The James Wright Poetry Festival was held annually in early spring in Martins Ferry, Ohio, United States, Wright's home town, to celebrate the poetry of James Wright, the Pulitzer Prize-winning American poet.

== History ==

=== Founding and early growth (1981–2007) ===
The festival was created by the Eastern Ohio Arts Council in cooperation with librarians at the Martins Ferry Public Library one year after Wright’s death. The inaugural programme on 18 April 1981 featured readings by Wright’s friends Robert Bly and Dave Smith.

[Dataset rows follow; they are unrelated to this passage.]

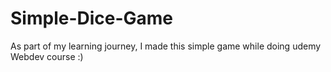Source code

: # Simple-Dice-Game
As part of my learning journey, I made this simple game while doing udemy Webdev course :)
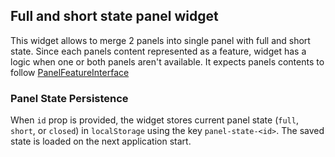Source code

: ## Full and short state panel widget

This widget allows to merge 2 panels into single panel with full and short state.
Since each panels content represented as a feature, widget has a logic when one or both panels aren't available.
It expects panels contents to follow [PanelFeatureInterface](https://github.com/konturio/disaster-ninja-fe/blob/main/src/types/featuresTypes.ts)

### Panel State Persistence

When `id` prop is provided, the widget stores current panel state (`full`, `short`, or `closed`) in `localStorage` using the key `panel-state-<id>`. The saved state is loaded on the next application start.
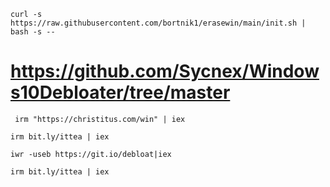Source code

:

`curl -s https://raw.githubusercontent.com/bortnik1/erasewin/main/init.sh | bash -s --`




# https://github.com/Sycnex/Windows10Debloater/tree/master

` irm "https://christitus.com/win" | iex`


`irm bit.ly/ittea | iex`

`iwr -useb https://git.io/debloat|iex`

`irm bit.ly/ittea | iex`

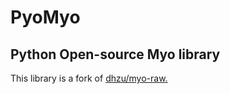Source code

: # PyoMyo
## Python Open-source Myo library

This library is a fork of [dhzu/myo-raw.](https://github.com/dzhu/myo-raw)
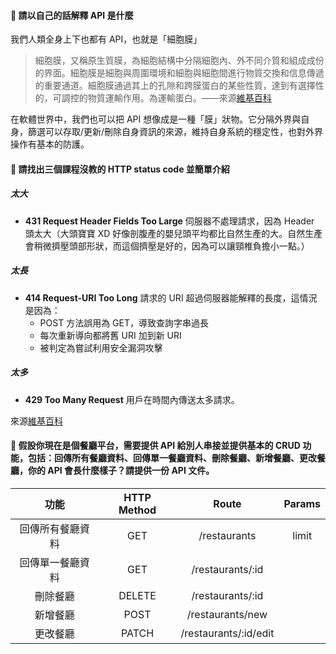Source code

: #### 🧐 請以自己的話解釋 API 是什麼

我們人類全身上下也都有 API，也就是「細胞膜」

> 細胞膜，又稱原生質膜，為細胞結構中分隔細胞內、外不同介質和組成成份的界面。細胞膜是細胞與周圍環境和細胞與細胞間進行物質交換和信息傳遞的重要通道。細胞膜通過其上的孔隙和跨膜蛋白的某些性質，達到有選擇性的，可調控的物質運輸作用。為運輸蛋白。——來源[維基百科](https://zh.wikipedia.org/wiki/%E7%BB%86%E8%83%9E%E8%86%9C)

在軟體世界中，我們也可以把 API 想像成是一種「膜」狀物。它分隔外界與自身，篩選可以存取/更新/刪除自身資訊的來源，維持自身系統的穩定性，也對外界操作有基本的防護。

#### 🧐 請找出三個課程沒教的 HTTP status code 並簡單介紹

##### 太大

- **431 Request Header Fields Too Large**
  伺服器不處理請求，因為 Header 頭太大（大頭寶寶 XD 好像剖腹產的嬰兒頭平均都比自然生產的大。自然生產會稍微擠壓頭部形狀，而這個擠壓是好的，因為可以讓頸椎負擔小一點。）

##### 太長

- **414 Request-URI Too Long**
  請求的 URI 超過伺服器能解釋的長度，這情況是因為：
  - POST 方法誤用為 GET，導致查詢字串過長
  - 每次重新導向都將舊 URI 加到新 URI
  - 被判定為嘗試利用安全漏洞攻擊

##### 太多

- **429 Too Many Request**
  用戶在時間內傳送太多請求。

來源[維基百科](https://zh.wikipedia.org/wiki/HTTP%E7%8A%B6%E6%80%81%E7%A0%81)

#### 🧐 假設你現在是個餐廳平台，需要提供 API 給別人串接並提供基本的 CRUD 功能，包括：回傳所有餐廳資料、回傳單一餐廳資料、刪除餐廳、新增餐廳、更改餐廳，你的 API 會長什麼樣子？請提供一份 API 文件。

|       功能       | HTTP Method |         Route         | Params |
| :--------------: | :---------: | :-------------------: | :----: |
| 回傳所有餐廳資料 |     GET     |     /restaurants      | limit  |
| 回傳單一餐廳資料 |     GET     |   /restaurants/:id    |        |
|     刪除餐廳     |   DELETE    |   /restaurants/:id    |        |
|     新增餐廳     |    POST     |   /restaurants/new    |        |
|     更改餐廳     |    PATCH    | /restaurants/:id/edit |        |
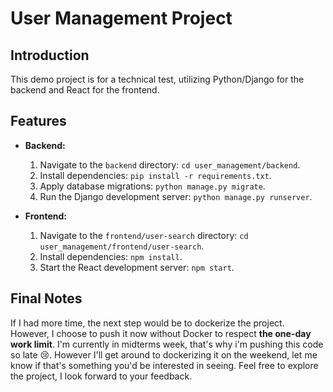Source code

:# User Management Project

## Introduction
This demo project is for a technical test, utilizing Python/Django for the backend and React for the frontend.

## Features
- **Backend:**
    1. Navigate to the `backend` directory: `cd user_management/backend`.
    2. Install dependencies: `pip install -r requirements.txt`.
    3. Apply database migrations: `python manage.py migrate`.
    4. Run the Django development server: `python manage.py runserver`.

- **Frontend:**
    1. Navigate to the `frontend/user-search` directory: `cd user_management/frontend/user-search`.
    2. Install dependencies: `npm install`.
    3. Start the React development server: `npm start`.

## Final Notes
If I had more time, the next step would be to dockerize the project. However, I choose to push it now without Docker to respect **the one-day work limit**. I'm currently in midterms week, that's why i'm pushing this code so late 😢. However I'll get around to dockerizing it on the weekend, let me know if that's something you'd be interested in seeing. Feel free to explore the project, I look forward to your feedback.

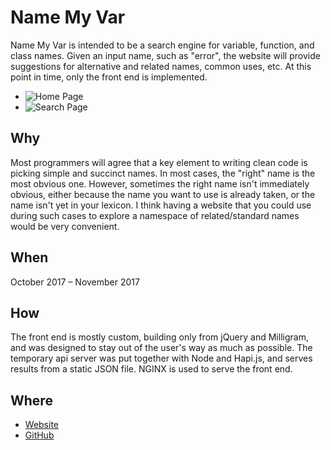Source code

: # Name My Var

Name My Var is intended to be a search engine for variable, function, and class names. Given an input name, such as "error", the website will provide suggestions for alternative and related names, common uses, etc. At this point in time, only the front end is implemented.

- ![Home Page](/f/nmv-home.png)
- ![Search Page](/f/nmv-search.png)

## Why

Most programmers will agree that a key element to writing clean code is picking simple and succinct names. In most cases, the "right" name is the most obvious one. However, sometimes the right name isn\'t immediately obvious, either because the name you want to use is already taken, or the name isn\'t yet in your lexicon. I think having a website that you could use during such cases to explore a namespace of related/standard names would be very convenient.

## When

October 2017 &ndash; November 2017

## How

The front end is mostly custom, building only from jQuery and Milligram, and was designed to stay out of the user\'s way as much as possible. The temporary api server was put together with Node and Hapi.js, and serves results from a static JSON file. NGINX is used to serve the front end.

## Where

- [Website](https://namemyvar.com)
- [GitHub](https://github.com/jamiesyme/name-my-var)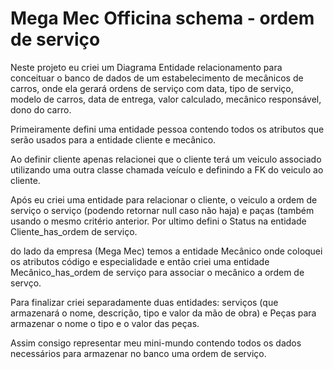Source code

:  # Mega Mec Officina schema - ordem de serviço

Neste projeto eu criei um Diagrama Entidade relacionamento para conceituar o banco de dados de um estabelecimento de mecânicos de carros, onde ela gerará ordens de serviço com data, tipo de serviço, modelo de carros, data de entrega, valor calculado, mecânico responsável, dono do carro.

Primeiramente defini uma entidade pessoa contendo todos os atributos que serão usados para a entidade cliente e mecânico.

Ao definir cliente apenas relacionei que o cliente terá um veiculo associado utilizando uma outra classe chamada veículo e definindo a FK do veiculo ao cliente. 

Após eu criei uma entidade para relacionar o cliente, o veiculo a ordem de serviço o serviço (podendo retornar null caso não haja) e paças (também usando o mesmo critério anterior. Por ultimo defini o Status na entidade Cliente_has_ordem de serviço.

do lado da empresa (Mega Mec) temos a entidade Mecânico onde coloquei os atributos código e especialidade e então criei uma entidade Mecânico_has_ordem de serviço para associar o mecânico a ordem de servço.

Para finalizar criei separadamente duas entidades: serviços (que armazenará o nome, descrição, tipo e valor da mão de obra) e Peças para armazenar o nome o tipo e o valor das peças. 

Assim consigo representar meu mini-mundo contendo todos os dados necessários para armazenar no banco uma ordem de serviço.
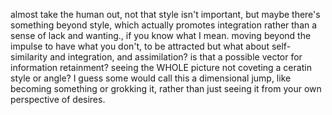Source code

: 
almost take the human out, not that style isn't important, but maybe there's something beyond style, which actually promotes integration rather than a sense of lack and wanting., if you know what I mean. moving beyond the impulse to have what you don't, to be attracted but what about self- similarity and integration, and assimilation? is that a possible vector for information retainment? seeing the WHOLE picture not coveting a ceratin style or angle? I guess some would call this a dimensional jump, like becoming something or grokking it, rather than just seeing it from your own perspective of desires.
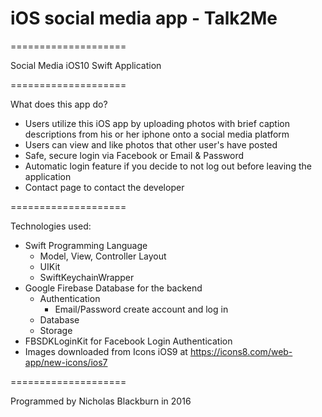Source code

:# iOS social media app - Talk2Me

====================

Social Media iOS10 Swift Application

====================

What does this app do?
- Users utilize this iOS app by uploading photos with brief caption descriptions from his or her iphone onto a social media platform
- Users can view and like photos that other user's have posted
- Safe, secure login via Facebook or Email & Password
- Automatic login feature if you decide to not log out before leaving the application
- Contact page to contact the developer

====================

Technologies used:
- Swift Programming Language
    - Model, View, Controller Layout
    - UIKit
    - SwiftKeychainWrapper
- Google Firebase Database for the backend
    - Authentication
      - Email/Password create account and log in
    - Database
    - Storage
- FBSDKLoginKit for Facebook Login Authentication
- Images downloaded from Icons iOS9 at https://icons8.com/web-app/new-icons/ios7

====================

Programmed by Nicholas Blackburn in 2016
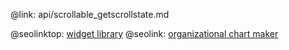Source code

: @link: api/scrollable_getscrollstate.md

@seolinktop: [widget library](https://webix.com)
@seolink: [organizational chart maker](https://webix.com/widget/organogram/)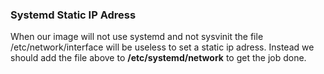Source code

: ### Systemd Static IP Adress

When our image will not use systemd and not sysvinit the file /etc/network/interface will be useless to set a static ip adress.
Instead we should add the file above to **/etc/systemd/network** to get the job done. 
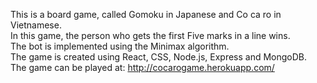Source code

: This is a board game, called Gomoku in Japanese and Co ca ro in Vietnamese.         
In this game, the person who gets the first Five marks in a line wins.   
The bot is implemented using the Minimax algorithm.    
The game is created using React, CSS, Node.js, Express and MongoDB.         
The game can be played at: http://cocarogame.herokuapp.com/       


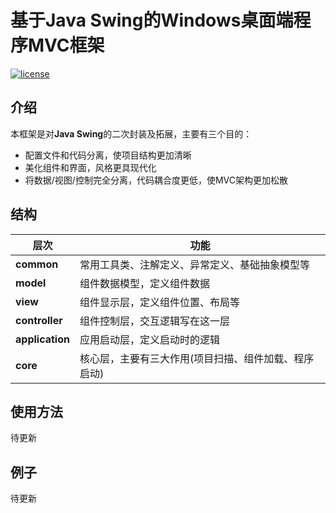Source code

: # 基于Java Swing的Windows桌面端程序MVC框架
[![license](https://img.shields.io/github/license/mashape/apistatus.svg?style=for-the-badge)](LICENSE)
## 介绍
本框架是对**Java Swing**的二次封装及拓展，主要有三个目的：
+ 配置文件和代码分离，使项目结构更加清晰
+ 美化组件和界面，风格更具现代化
+ 将数据/视图/控制完全分离，代码耦合度更低，使MVC架构更加松散
## 结构
|  层次   | 功能  |
|  ----  | ----  |
| **common**  | 常用工具类、注解定义、异常定义、基础抽象模型等 |
| **model**  | 组件数据模型，定义组件数据 |
| **view**  | 组件显示层，定义组件位置、布局等 |
| **controller**  | 组件控制层，交互逻辑写在这一层 |
| **application**  | 应用启动层，定义启动时的逻辑 |
| **core**  | 核心层，主要有三大作用(项目扫描、组件加载、程序启动) |
## 使用方法
待更新  
## 例子
待更新  

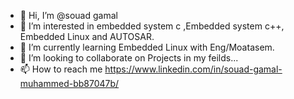 - 👋 Hi, I’m @souad gamal
- 👀 I’m interested in embedded system c  ,Embedded system c++, Embedded Linux and AUTOSAR. 
- 🌱 I’m currently learning Embedded Linux with Eng/Moatasem.
- 💞️ I’m looking to collaborate on Projects in my feilds...
- 📫 How to reach me https://www.linkedin.com/in/souad-gamal-muhammed-bb87047b/

<!---
souad88/souad88 is a ✨ special ✨ repository because its `README.md` (this file) appears on your GitHub profile.
You can click the Preview link to take a look at your changes.
--->
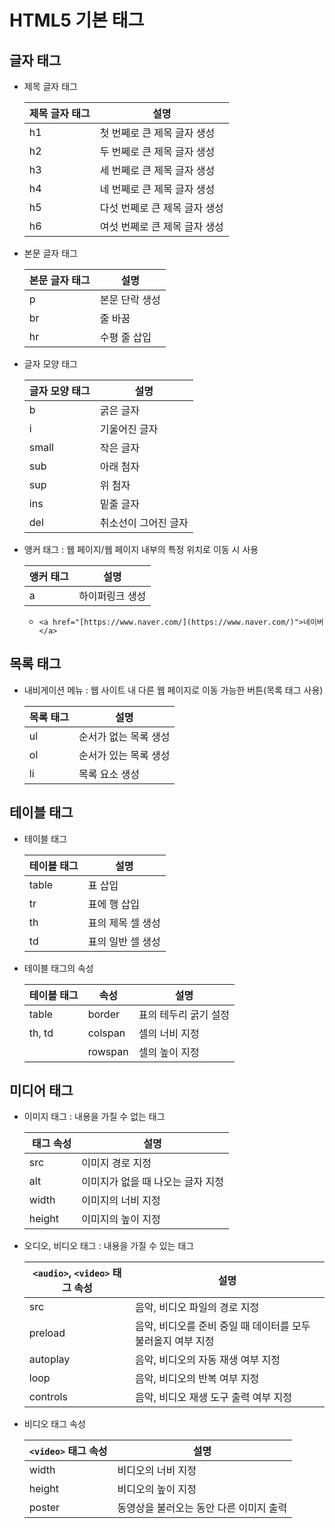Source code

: # HTML5 기본 태그

## 글자 태그

- 제목 글자 태그
 
  | 제목 글자 태그 | 설명                          |
  | -------------- | ----------------------------- |
  | h1             | 첫 번쩨로 큰 제목 글자 생성   |
  | h2             | 두 번쩨로 큰 제목 글자 생성   |
  | h3             | 세 번쩨로 큰 제목 글자 생성   |
  | h4             | 네 번쩨로 큰 제목 글자 생성   |
  | h5             | 다섯 번쩨로 큰 제목 글자 생성 |
  | h6             | 여섯 번쩨로 큰 제목 글자 생성 |
- 본문 글자 태그

  | 본문 글자 태그 | 설명           |
  | -------------- | -------------- |
  | p              | 본문 단락 생성 |
  | br             | 줄 바꿈        |
  | hr             | 수평 줄 삽입   |
- 글자 모양 태그

  | 글자 모양 태그 | 설명                 |
  | -------------- | -------------------- |
  | b              | 굵은 글자            |
  | i              | 기울어진 글자        |
  | small          | 작은 글자            |
  | sub            | 아래 첨자            |
  | sup            | 위 첨자              |
  | ins            | 밑줄 글자            |
  | del            | 취소선이 그어진 글자 |
- 앵커 태그 : 웹 페이지/웹 페이지 내부의 특정 위치로 이동 시 사용
 
  | 앵커 태그 | 설명            |
  | --------- | --------------- |
  | a         | 하이퍼링크 생성 |
  - `<a href="[https://www.naver.com/](https://www.naver.com/)">네이버</a>`

## 목록 태그

- 내비게이션 메뉴 : 웹 사이트 내 다른 웹 페이지로 이동 가능한 버튼(목록 태그 사용)

	| 목록 태그 | 설명                  |
	| --------- | --------------------- |
	| ul        | 순서가 없는 목록 생성 |
	| ol        |                순서가 있는 목록 생성   |
	|li|목록 요소 생성|

## 테이블 태그

- 테이블 태그

  | 테이블 태그 | 설명              |
  | ----------- | ----------------- |
  | table       | 표 삽입           |
  | tr          | 표에 행 삽입      |
  | th          | 표의 제목 셀 생성 |
  | td          | 표의 일반 셀 생성 |
- 테이블 태그의 속성

  | 테이블 태그 | 속성    | 설명                  |
  | ----------- | ------- | --------------------- |
  | table       | border  | 표의 테두리 굵기 설정 |
  | th, td      | colspan | 셀의 너비 지정        |
  |             | rowspan | 셀의 높이 지정        |

## 미디어 태그

- 이미지 태그 : 내용을 가질 수 없는 태그

  | <img> 태그 속성 | 설명                              |
  | --------------- | --------------------------------- |
  | src             | 이미지 경로 지정                  |
  | alt             | 이미지가 없을 때 나오는 글자 지정 |
  | width           | 이미지의 너비 지정                |
  | height          | 이미지의 높이 지정                |
- 오디오, 비디오 태그 : 내용을 가질 수 있는 태그

  | `<audio>`, `<video>` 태그 속성 | 설명                                                         |
  | -------------------------- | ------------------------------------------------------------ |
  | src                        | 음악, 비디오 파일의 경로 지정                                |
  | preload                    | 음악, 비디오를 준비 중일 때 데이터를 모두 불러올지 여부 지정 |
  | autoplay                   | 음악, 비디오의 자동 재생 여부 지정                           |
  | loop                       | 음악, 비디오의 반복 여부 지정                                |
  | controls                   | 음악, 비디오 재생 도구 출력 여부 지정                        |
- 비디오 태그 속성

  | `<video>` 태그 속성 | 설명                                    |
  | ----------------- | --------------------------------------- |
  | width             | 비디오의 너비 지정                      |
  | height            | 비디오의 높이 지정                      |
  | poster            | 동영상을 불러오는 동안 다른 이미지 출력 |

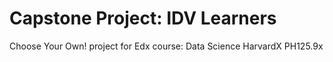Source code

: # Capstone Project: IDV Learners
Choose Your Own! project for Edx course: Data Science HarvardX PH125.9x 
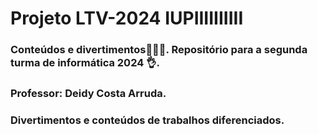 # Projeto LTV-2024 IUPIIIIIIIIII
### Conteúdos e divertimentos😮‍💨🧏. Repositório para a segunda turma de informática 2024 👌.
### Professor: Deidy Costa Arruda.
### Divertimentos e conteúdos de trabalhos diferenciados.


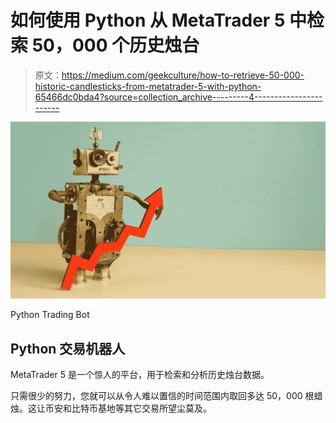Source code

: # 如何使用 Python 从 MetaTrader 5 中检索 50，000 个历史烛台

> 原文：<https://medium.com/geekculture/how-to-retrieve-50-000-historic-candlesticks-from-metatrader-5-with-python-65466dc0bda4?source=collection_archive---------4----------------------->

![](img/a38123b399fdde6020cc28d7e902d971.png)

Python Trading Bot

## Python 交易机器人

MetaTrader 5 是一个惊人的平台，用于检索和分析历史烛台数据。

只需很少的努力，您就可以从令人难以置信的时间范围内取回多达 50，000 根蜡烛。这让币安和比特币基地等其它交易所望尘莫及。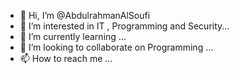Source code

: - 👋 Hi, I’m @AbdulrahmanAlSoufi
- 👀 I’m interested in IT , Programming and Security...
- 🌱 I’m currently learning ...
- 💞️ I’m looking to collaborate on Programming  ...
- 📫 How to reach me ...

<!---
AbdulrahmanAlSoufi/AbdulrahmanAlSoufi is a ✨ special ✨ repository because its `README.md` (this file) appears on your GitHub profile.
You can click the Preview link to take a look at your changes.
--->
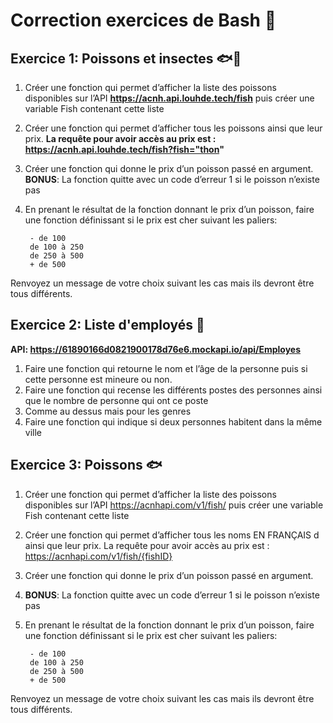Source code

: # Correction exercices de Bash :penguin:

## Exercice 1: Poissons et insectes :fish::bug:

1. Créer une fonction qui permet d’afficher la liste des poissons disponibles sur l’API **https://acnh.api.louhde.tech/fish** puis créer une variable Fish contenant cette liste
2. Créer une fonction qui permet d’afficher tous les poissons ainsi que leur prix.
**La requête pour avoir accès au prix est : https://acnh.api.louhde.tech/fish?fish="thon"**
3. Créer une fonction qui donne le prix d’un poisson passé en argument.
**BONUS**: La fonction quitte avec un code d’erreur 1 si le poisson n’existe pas
4. En prenant le résultat de la fonction donnant le prix d’un poisson, faire une fonction définissant si le prix est cher suivant les paliers:

        - de 100
        de 100 à 250
        de 250 à 500
        + de 500

Renvoyez un message de votre choix suivant les cas mais ils devront être tous différents.

## Exercice 2: Liste d'employés :office:

**API: https://61890166d0821900178d76e6.mockapi.io/api/Employes**

1. Faire une fonction qui retourne le nom et l’âge de la personne puis si cette personne est mineure ou non.
2. Faire une fonction qui recense les différents postes des personnes ainsi que le nombre de personne qui ont ce poste
3. Comme au dessus mais pour les genres
4. Faire une fonction qui indique si deux personnes habitent dans la même ville

## Exercice 3: Poissons :fish:

1. Créer une fonction qui permet d’afficher la liste des poissons disponibles sur l’API https://acnhapi.com/v1/fish/ puis créer une variable Fish contenant cette liste
2. Créer une fonction qui permet d’afficher tous les noms EN FRANÇAIS d ainsi que leur prix. La requête pour avoir accès au prix est : https://acnhapi.com/v1/fish/{fishID}
3. Créer une fonction qui donne le prix d’un poisson passé en argument. 
4. **BONUS**: La fonction quitte avec un code d’erreur 1 si le poisson n’existe pas
5. En prenant le résultat de la fonction donnant le prix d’un poisson, faire une fonction définissant si le prix est cher suivant les paliers:

        - de 100
        de 100 à 250
        de 250 à 500
        + de 500

Renvoyez un message de votre choix suivant les cas mais ils devront être tous différents.
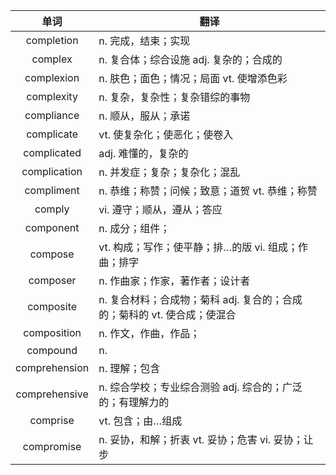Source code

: |单词|翻译  |
|:--:|--| 
|	completion  		|		n. 完成，结束；实现	|		
|	complex  		|		n. 复合体；综合设施 adj. 复杂的；合成的	|		
|	complexion  		|		n. 肤色；面色；情况；局面 vt. 使增添色彩	|		
|	complexity  		|		n. 复杂，复杂性；复杂错综的事物	|		
|	compliance  		|		n. 顺从，服从；承诺	|		
|	complicate  		|		vt. 使复杂化；使恶化；使卷入	|		
|	complicated  		|		adj. 难懂的，复杂的	|		
|	complication  		|		n. 并发症；复杂；复杂化；混乱	|		
|	compliment  		|		n. 恭维；称赞；问候；致意；道贺 vt. 恭维；称赞	|		
|	comply  		|		vi. 遵守；顺从，遵从；答应	|		
|	component  		|		n. 成分；组件；	|		
|	compose  		|		vt. 构成；写作；使平静；排…的版 vi. 组成；作曲；排字	|		
|	composer  		|		n. 作曲家；作家，著作者；设计者	|		
|	composite  		|		n. 复合材料；合成物；菊科 adj. 复合的；合成的；菊科的 vt. 使合成；使混合	|		
|	composition  		|		n. 作文，作曲，作品；	|		
|	compound  		|		n. 	|		
|	comprehension  		|		n. 理解；包含	|		
|	comprehensive  		|		n. 综合学校；专业综合测验 adj. 综合的；广泛的；有理解力的	|		
|	comprise  		|		vt. 包含；由…组成	|		
|	compromise  		|		n. 妥协，和解；折衷 vt. 妥协；危害 vi. 妥协；让步	|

By the early 1990s registrations exceeded the capacity of the library auditorium, forcing organisers to move headline events to local school halls. Over its first 27 editions the roster included U.S. Poet Laureate Billy Collins and Pulitzer winners Mary Oliver, Galway Kinnell, Sharon Olds, Yusef Komunyakaa, Carolyn Kizer, Robert Hass and Stanley Kunitz.

=== Hiatus (2008–2017) ===
After the 2007 edition the festival was put on hold because of cuts to Ohio state arts funding and the retirement or relocation of several long‑serving committee members.
=== Revival ===
==== 2018 “Phoenix Festival” ====
Interest generated by Jonathan Blunk’s authorised biography James Wright: A Life in Poetry (2017) led to a one‑day revival on 21 April 2018 featuring Blunk, Wright’s widow Annie Wright, poets Stanley Plumly, Maggie Anderson and Ohio Poet Laureate Dave Lucas.

==== Return to an annual schedule (2023–present) ====
In March 2023 the Ohio Poetry Association, with support from the Belmont County District Library and a grant from the Ohio Arts Council, announced the festival’s permanent return. The relaunched event included a Wright walking tour, workshops and headline readings by biographer Blunk and poet‑critic David Baker. Subsequent editions have continued each April.

== Organisation and funding ==
The festival is organised by volunteer directors in partnership with the Belmont County District Library and the Ohio Poetry Association. Core funding comes from the Ohio Arts Council, with additional support from Ohio University Eastern, the Martins Ferry Area Historical Society and regional businesses.